The 1986 Nobel Prize in Literature was awarded to the Nigerian writer Wole Soyinka (born 1934) "who in a wide cultural perspective and with poetic overtones fashions the drama of existence." He is the first African recipient of the prize.

==Laureate==

Wole Soyinka is most well known for his playwriting with The Lion and the Jewel (1959), A Dance of the Forests (1960), Kongi's Harvest (1964), and Death and the King's Horseman (1975) as among his best works. Along with his writing career, he has worked as an actor and in theaters in Nigeria and Great Britain. Poems, novels, and essays are also included in his body of work, among them The Interpreters (1965), Season of Anomy (1972), and Aké: The Years of Childhood (1981). Although Soyinka writes in English, the Yoruba culture of his home Nigeria and its myths, stories, and rituals are deeply ingrained in his writings. His writing also draws from Western traditions, from modernist play to classical tragedies.

==Pre-announcement speculations==
As the Swedish Academy only months before the prize decision had invited a number of African writers to discuss African literature at a conference in Stockholm before them, it was speculated that the academy intended to award the 1986 Nobel Prize in Literature to an African writer. The Nigerian writers Chinua Achebe and Wole Soyinka were believed to be strongest candidates for the prize.

==Reactions==
When Soyinka was awarded, he became the first African laureate. He was described as one "who in a wide cultural perspective and with poetic overtones fashions the drama of existence". Reed Way Dasenbrock writes that the award of the Nobel Prize in Literature to Soyinka is "likely to prove quite controversial and thoroughly deserved". He also notes that "it is the first Nobel Prize awarded to an African writer or to any writer from the 'new literatures' in English that have emerged in the former colonies of the British Empire." Lars Olof Franzén, cultural editor of Dagens Nyheter, said that it would have been difficult for the Swedish Academy to give the first African prize to a white South African author such as Nadine Gordimer (awarded in 1991) or André Brink, who had frequently been mentioned as likely contenders for the prize.
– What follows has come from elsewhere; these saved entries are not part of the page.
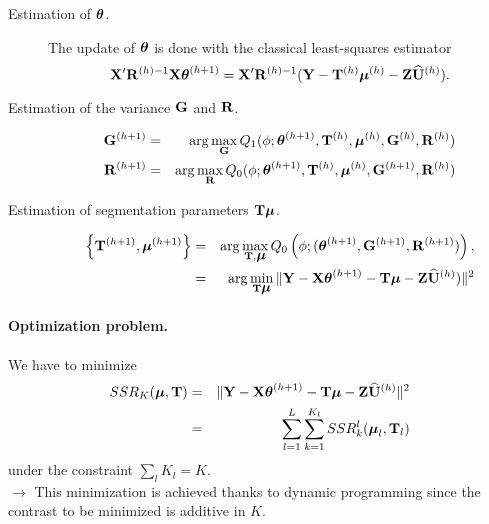 \documentclass[17pt,landscape]{foils}
\newcommand{\mubf}{\mbox{\mathversion{bold}{$\mu$}}}
\newcommand{\thetabf}{\mbox{\mathversion{bold}{$\theta$}}}
\newcommand{\Gbf}{{\bf G}}
\newcommand{\Rbf}{{\bf R}}
\newcommand{\Tbf}{{\bf T}}
\newcommand{\Ubf}{{\bf U}}
\newcommand{\Xbf}{{\bf X}}
\newcommand{\Ybf}{{\bf Y}}
\newcommand{\Zbf}{{\bf Z}}
\begin{document}
\begin{description}
\item[Estimation of $\thetabf$.] The update of $\thetabf$ is done
with the classical least-squares estimator
\begin{equation*}
  \Xbf' \Rbf^{(h)-1} \Xbf \thetabf^{(h+1)} = \Xbf' \Rbf^{(h)-1} (\Ybf
  - \Tbf^{(h)} \mubf^{(h)}- \Zbf \widehat{\Ubf}^{(h)}).
\end{equation*}

\item[Estimation of the variance $\Gbf$ and $\Rbf$.]
\begin{eqnarray*}
\Gbf^{(h+1)}&=&\arg \max_{\Gbf} Q_1 (\phi;
\thetabf^{(h+1)},\Tbf^{(h)},\mubf^{(h)}, \Gbf^{(h)},
\Rbf^{(h)}) \\
\Rbf^{(h+1)}&=&\arg \max_{\Rbf} Q_0 ( \phi; \thetabf^{(h+1)},
\Tbf^{(h)}, \mubf^{(h)}, \Gbf^{(h+1)}, \Rbf^{(h)})
\end{eqnarray*}
\item[Estimation of segmentation parameters $\Tbf \mubf$.]

\begin{eqnarray*}
\left\{ \Tbf^{(h+1)},\mubf^{(h+1)} \right\} & = & \arg
\max_{\Tbf,\mubf} Q_0 \left(\phi;
  (\thetabf^{(h+1)},\Gbf^{(h+1)},\Rbf^{(h+1)})\right),\\
&=& \arg\min_{\Tbf\mubf} \|\Ybf - \Xbf
\thetabf^{(h+1)}-{\Tbf\mubf}-\Zbf \widehat{\Ubf}^{(h)})\|^2
\end{eqnarray*}


\end{description}

\newpage
{}
\foilhead[-.5in]{}

\paragraph{Optimization problem.} We have to minimize
\begin{eqnarray*}
SSR_{K}(\mubf, \Tbf) &=& \| \Ybf-\Xbf \thetabf^{(h+1)} -\Tbf \mubf-
\Zbf \widehat{\Ubf}^{(h)}\|^2\\
& = &  \sum_{l=1}^{L} \sum_{k=1}^{K_l} SSR^l_k(\mubf_l,\Tbf_l)
\end{eqnarray*}
under the constraint $\sum_l K_l=K$. \\

$\rightarrow$ This minimization is achieved thanks to dynamic
programming since the contrast to be minimized is additive in $K$.
\end{document}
Soyinka himself expressed the belief that the award had not been bestowed on him but on Africa itself: "I don't for a minute consider that the prize is just for me," he said. "It's for what I represent. I'm a part of the whole literary tradition of Africa."

In Nigeria, the Nobel prize awarded to Wole Soyinka was widely celebrated. Writer Chinua Achebe, president and founder of the Association of Nigerian Authors, said: "This is the year of Wole Soyinka’s Nobel Prize. We rejoice with him on his magnificent achievement. A lot has already been said or written about it and no doubt more will be said. For me what matters is that after the oriki and the celebrations we should say to ourselves: One of us has proved that we can beat the white man at his own game. That is wonderful for us and for the white man. But now we must turn away and play our own game."

==Nobel lecture==
His Nobel lecture, This Past Must Address Its Present, was devoted to the South African freedom-fighter Nelson Mandela. Soyinka's speech was an outspoken criticism of apartheid and the politics of racial segregation imposed on the majority by the National South African government.

==Award ceremony==
At the award ceremony in Stockholm on 10 December 1986, Lars Gyllensten of the Swedish Academy spoke about Soyinka's work and pointed out that "it is chiefly the dramas that stand out as Wole Soyinka’s most significant achievement". He then addressed the laureate and said:
In your versatile writings you have been able to synthesize a very rich heritage from your own country, ancient myths and old traditions, with literary legacies and traditions of European culture. There is a third component, a most important component in what you have thus achieved – your own genuine and impressive creativity as an artist, a master of language, and your commitment as a dramatist and writer of poetry and prose to problems of general and deep significance for man, modern or ancient.